40 CFR 158.260 - Experimental use permit data requirements for environmental fate.
All environmental fate data, as described in paragraph (c) of this section, must be submitted to support a request for an experimental use permit.
(1) The terrestrial use pattern includes products classified under the general use patterns of terrestrial food crop, terrestrial feed crop, and terrestrial nonfood. The aquatic use pattern includes the general use patterns of aquatic food crop, aquatic nonfood residential, and aquatic nonfood outdoors. The greenhouse use pattern includes both food and nonfood uses. The indoor use pattern includes food, nonfood, and residential indoor uses.
(2) Data are also required for the general use patterns of forestry use and residential outdoor use.
(b)Key. CR = Conditionally required; NR = Not required; R = Required; PAIRA = Pure active ingredient radio-labeled; TGAI = Technical grade of the active ingredient.
(c)Table. The following table shows the experimental use data requirements for environmental fate. The test notes are shown in paragraph (d) of this section.

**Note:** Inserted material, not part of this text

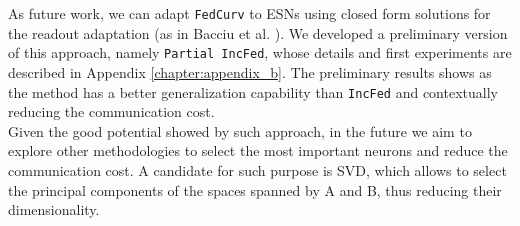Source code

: As future work, we can adapt \texttt{FedCurv} to ESNs using closed form solutions for the readout adaptation (as in Bacciu et al. \cite{bacciu2021federated}). We developed a preliminary version of this approach, namely \texttt{Partial IncFed}, whose details and first experiments are described in Appendix \ref{chapter:appendix_b}. The preliminary results shows as the method has a better generalization capability than \texttt{IncFed} and contextually reducing the communication cost.\\

Given the good potential showed by such approach, in the future we aim to explore other methodologies to select the most important neurons and reduce the communication cost. A candidate for such purpose is SVD, which allows to select the principal components of the spaces spanned by A and B, thus reducing their dimensionality.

Table - Experimental Use Permit Environmental Fate Data Requirements
|Guideline No.||Data Requirement||Use Pattern||Test substance||Test Note No.|
|Degradation Study - Laboratory|
|835.2120||Hydrolysis||R||R||R||NR||R||R||TGAI or PAIRA||1|
|Metabolism Studies - Laboratory|
|835.4100||Aerobic soil||R||CR||NR||NR||R||NR||TGAI or PAIRA||2|
|835.4300||Aerobic aquatic||NR||R||NR||NR||NR||NR||TGAI or PAIRA||--|
|Leaching and adsorption/desorption||R||NR||NR||NR||R||NR||TGAI or PAIRA||3|
(d)Test notes. The following test notes apply to the data requirements in the table to paragraph (c) of this section.
1. Study is required for indoor uses in cases where environmental exposure is likely to occur. Such sites include, but are not limited to, agricultural premises, in or around farm buildings, barnyards, and beehives.
2. Required for aquatic uses for aquatic sites that are intermittently dry. Such sites include, but are not limited to cranberry bogs and rice paddies.
3. Adsorption and desorption using a batch equilibrium method is preferred. However, in some cases, for example, where the pesticide degrades rapidly, soil column leaching with unaged or aged columns may be more appropriate to fully characterize the potential mobility of the parent compound and major transformation products.